Chemca Formula Sheet - States of Matter

CHEMCA

EXAM MASTER FORMULA SHEET

States of Matter (Gases & Liquids)

Ultimate Revision for JEE Main, Advanced & NEET
Universal Gas Constant (\(R\)) Values:
0.0821 L·atm / K·mol
8.314 J / K·mol
1.987 \(\approx 2\) cal / K·mol
0.0831 L·bar / K·mol

1. Ideal Gas Laws

Boyle's Law (\(T, n\) const)
\(P_1V_1 = P_2V_2\)

\(P \propto 1/V\)

Charles's Law (\(P, n\) const)
\(\frac{V_1}{T_1} = \frac{V_2}{T_2}\)

\(V \propto T\)

Gay-Lussac's (\(V, n\) const)
\(\frac{P_1}{T_1} = \frac{P_2}{T_2}\)

\(P \propto T\)

Ideal Gas Equation:
\[ PV = nRT \implies PV = \frac{w}{M}RT \]
\[ PM = dRT \]

\(M\) = Molar mass, \(d\) = Density of gas

Combined Gas Law:
\[ \frac{P_1 V_1}{T_1} = \frac{P_2 V_2}{T_2} \]

Used when a fixed amount of gas undergoes changes in P, V, and T.

2. Dalton's & Graham's Law

Dalton's Law of Partial Pressure:
\[ P_{total} = p_1 + p_2 + p_3 + \dots \text{ (at constant V, T)} \]
Partial Pressure via Mole Fraction: \[ p_i = \chi_i \times P_{total} \]
Gas Collected Over Water: \[ P_{\text{dry gas}} = P_{\text{total}} - \text{Aqueous Tension} \]
Graham's Law of Effusion/Diffusion:

Rate (\(r\)) is inversely proportional to the square root of molar mass or density.

\[ \frac{r_1}{r_2} = \sqrt{\frac{M_2}{M_1}} = \sqrt{\frac{d_2}{d_1}} \]
Extended Rate Formulas (\(r\)): \[ \frac{r_1}{r_2} = \frac{V_1/t_1}{V_2/t_2} = \frac{n_1/t_1}{n_2/t_2} = \frac{x_1/t_1}{x_2/t_2} \]

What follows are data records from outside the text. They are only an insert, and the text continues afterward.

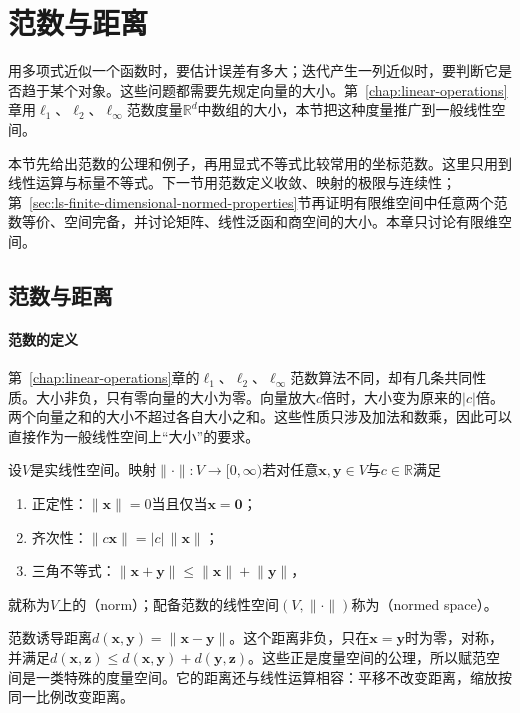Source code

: 
\section{范数与距离}
\label{sec:ls-normed-spaces}

用多项式近似一个函数时，要估计误差有多大；迭代产生一列近似时，要判断它是否趋于某个对象。这些问题都需要先规定向量的大小。第~\ref{chap:linear-operations}章用$\ell_1$、$\ell_2$、$\ell_\infty$范数度量$\mathbb R^d$中数组的大小，本节把这种度量推广到一般线性空间。

本节先给出范数的公理和例子，再用显式不等式比较常用的坐标范数。这里只用到线性运算与标量不等式。下一节用范数定义收敛、映射的极限与连续性；第~\ref{sec:ls-finite-dimensional-normed-properties}节再证明有限维空间中任意两个范数等价、空间完备，并讨论矩阵、线性泛函和商空间的大小。本章只讨论有限维空间。

\subsection{范数与距离}
\label{sec:ls-normed-space-definition}

\paragraph{范数的定义}
第~\ref{chap:linear-operations}章的$\ell_1$、$\ell_2$、$\ell_\infty$范数算法不同，却有几条共同性质。大小非负，只有零向量的大小为零。向量放大$c$倍时，大小变为原来的$|c|$倍。两个向量之和的大小不超过各自大小之和。这些性质只涉及加法和数乘，因此可以直接作为一般线性空间上“大小”的要求。
\begin{definition}[赋范空间]
\label{def:ls-normed-space}
\label{def:functional-normed-space}
设$V$是实线性空间。映射$\lVert\cdot\rVert:V\to[0,\infty)$若对任意$\bm x,\bm y\in V$与$c\in\mathbb R$满足
\begin{enumerate}
 \item 正定性：$\lVert\bm x\rVert=0$当且仅当$\bm x=\bm0$；
 \item 齐次性：$\lVert c\bm x\rVert=|c|\,\lVert\bm x\rVert$；
 \item 三角不等式：$\lVert\bm x+\bm y\rVert\leq\lVert\bm x\rVert+\lVert\bm y\rVert$，
\end{enumerate}
就称为$V$上的（norm）；配备范数的线性空间$(V,\lVert\cdot\rVert)$称为（normed space）。
\end{definition}
范数诱导距离$d(\bm x,\bm y)=\lVert\bm x-\bm y\rVert$。这个距离非负，只在$\bm x=\bm y$时为零，对称，并满足$d(\bm x,\bm z)\leq d(\bm x,\bm y)+d(\bm y,\bm z)$。这些正是度量空间的公理，所以赋范空间是一类特殊的度量空间。它的距离还与线性运算相容：平移不改变距离，缩放按同一比例改变距离。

\(V\) = volume effused, \(n\) = moles effused, \(x\) = distance traveled in tube.

3. Kinetic Theory of Gases (KTG) & Speeds

RMS Speed (\(u_{rms}\))

\[ \sqrt{\frac{3RT}{M}} \text{ or } \sqrt{\frac{3P}{d}} \]

Average Speed (\(u_{av}\))

\[ \sqrt{\frac{8RT}{\pi M}} \]

Most Probable (\(u_{mp}\))

\[ \sqrt{\frac{2RT}{M}} \]
Kinetic Energy (\(K.E.\)):
\[ K.E. = \frac{3}{2}nRT \text{ (For n moles)} \]
\[ K.E. = \frac{3}{2}kT \text{ (Per molecule)} \]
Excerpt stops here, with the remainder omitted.